*Exercise prompt*
In the entries that follow, how many lines hold the string "trên"? Give only that number.

START Material shown

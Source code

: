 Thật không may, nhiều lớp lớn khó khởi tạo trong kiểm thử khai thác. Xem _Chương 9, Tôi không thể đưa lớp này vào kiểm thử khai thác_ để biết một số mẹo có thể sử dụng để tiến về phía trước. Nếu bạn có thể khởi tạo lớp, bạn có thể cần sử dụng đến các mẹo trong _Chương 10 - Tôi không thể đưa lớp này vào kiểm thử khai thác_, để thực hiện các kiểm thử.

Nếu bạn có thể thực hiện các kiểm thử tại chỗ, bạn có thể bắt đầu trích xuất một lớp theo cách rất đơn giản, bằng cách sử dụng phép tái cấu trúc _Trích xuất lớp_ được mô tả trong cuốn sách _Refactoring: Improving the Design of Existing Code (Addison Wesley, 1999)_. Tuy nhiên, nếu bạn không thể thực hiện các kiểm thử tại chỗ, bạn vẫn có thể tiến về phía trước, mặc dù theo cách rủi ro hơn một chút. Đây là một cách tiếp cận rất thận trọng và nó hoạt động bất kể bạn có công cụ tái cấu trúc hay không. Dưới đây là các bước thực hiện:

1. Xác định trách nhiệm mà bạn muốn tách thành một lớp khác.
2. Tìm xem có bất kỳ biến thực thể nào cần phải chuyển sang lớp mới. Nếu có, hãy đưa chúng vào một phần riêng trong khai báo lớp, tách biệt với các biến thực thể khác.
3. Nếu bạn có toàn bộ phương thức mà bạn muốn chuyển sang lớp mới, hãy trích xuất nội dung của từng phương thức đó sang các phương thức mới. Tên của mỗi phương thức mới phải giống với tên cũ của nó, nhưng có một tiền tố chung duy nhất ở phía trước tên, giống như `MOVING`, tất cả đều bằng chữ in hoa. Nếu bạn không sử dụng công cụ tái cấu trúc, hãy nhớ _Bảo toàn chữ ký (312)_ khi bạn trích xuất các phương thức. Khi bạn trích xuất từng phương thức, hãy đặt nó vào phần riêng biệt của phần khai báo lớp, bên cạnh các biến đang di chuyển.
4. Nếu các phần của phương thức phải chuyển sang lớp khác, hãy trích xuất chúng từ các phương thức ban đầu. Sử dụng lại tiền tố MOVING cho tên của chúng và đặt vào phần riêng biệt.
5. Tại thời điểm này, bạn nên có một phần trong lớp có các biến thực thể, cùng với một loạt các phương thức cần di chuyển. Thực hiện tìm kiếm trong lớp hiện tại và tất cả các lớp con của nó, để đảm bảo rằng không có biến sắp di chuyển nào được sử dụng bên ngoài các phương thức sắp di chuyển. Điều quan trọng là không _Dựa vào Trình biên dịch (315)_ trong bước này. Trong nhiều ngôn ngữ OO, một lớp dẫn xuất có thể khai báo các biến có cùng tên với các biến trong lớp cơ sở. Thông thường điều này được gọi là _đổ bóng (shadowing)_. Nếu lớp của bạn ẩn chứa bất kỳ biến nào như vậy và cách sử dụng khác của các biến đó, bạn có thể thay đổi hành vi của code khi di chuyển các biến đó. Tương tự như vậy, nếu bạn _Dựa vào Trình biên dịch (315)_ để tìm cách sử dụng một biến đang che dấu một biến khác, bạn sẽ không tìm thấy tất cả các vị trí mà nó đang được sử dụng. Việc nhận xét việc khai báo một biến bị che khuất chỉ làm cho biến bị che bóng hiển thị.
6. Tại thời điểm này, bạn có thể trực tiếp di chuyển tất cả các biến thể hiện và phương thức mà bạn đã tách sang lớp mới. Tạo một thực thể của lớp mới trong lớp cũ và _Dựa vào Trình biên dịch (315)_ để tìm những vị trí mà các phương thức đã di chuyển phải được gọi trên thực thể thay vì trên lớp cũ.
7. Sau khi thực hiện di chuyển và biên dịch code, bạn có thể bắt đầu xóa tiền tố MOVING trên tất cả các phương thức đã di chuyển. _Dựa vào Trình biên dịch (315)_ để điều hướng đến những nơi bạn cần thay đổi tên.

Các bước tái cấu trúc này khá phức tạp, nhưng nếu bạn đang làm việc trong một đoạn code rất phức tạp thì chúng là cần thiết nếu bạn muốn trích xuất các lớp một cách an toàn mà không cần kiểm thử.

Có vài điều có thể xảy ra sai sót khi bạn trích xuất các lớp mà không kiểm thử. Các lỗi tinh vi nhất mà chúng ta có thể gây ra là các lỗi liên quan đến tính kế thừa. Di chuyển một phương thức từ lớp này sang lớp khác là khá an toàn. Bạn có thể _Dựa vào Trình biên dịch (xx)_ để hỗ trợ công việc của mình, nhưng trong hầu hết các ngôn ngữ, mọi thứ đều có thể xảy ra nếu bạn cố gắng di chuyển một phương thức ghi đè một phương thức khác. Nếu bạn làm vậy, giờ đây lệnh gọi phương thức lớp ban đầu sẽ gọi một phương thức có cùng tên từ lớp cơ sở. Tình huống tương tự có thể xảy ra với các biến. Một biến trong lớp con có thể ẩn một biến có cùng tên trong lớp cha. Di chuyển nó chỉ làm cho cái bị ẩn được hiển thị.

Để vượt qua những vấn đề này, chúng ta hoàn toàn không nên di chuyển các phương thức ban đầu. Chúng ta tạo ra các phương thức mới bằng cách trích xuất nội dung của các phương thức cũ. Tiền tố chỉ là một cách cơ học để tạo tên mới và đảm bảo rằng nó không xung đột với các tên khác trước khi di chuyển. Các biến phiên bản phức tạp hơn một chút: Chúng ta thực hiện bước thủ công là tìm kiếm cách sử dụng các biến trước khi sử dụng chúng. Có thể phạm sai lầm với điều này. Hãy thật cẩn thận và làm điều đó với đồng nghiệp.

END Material shown

*Result of this exercise*
2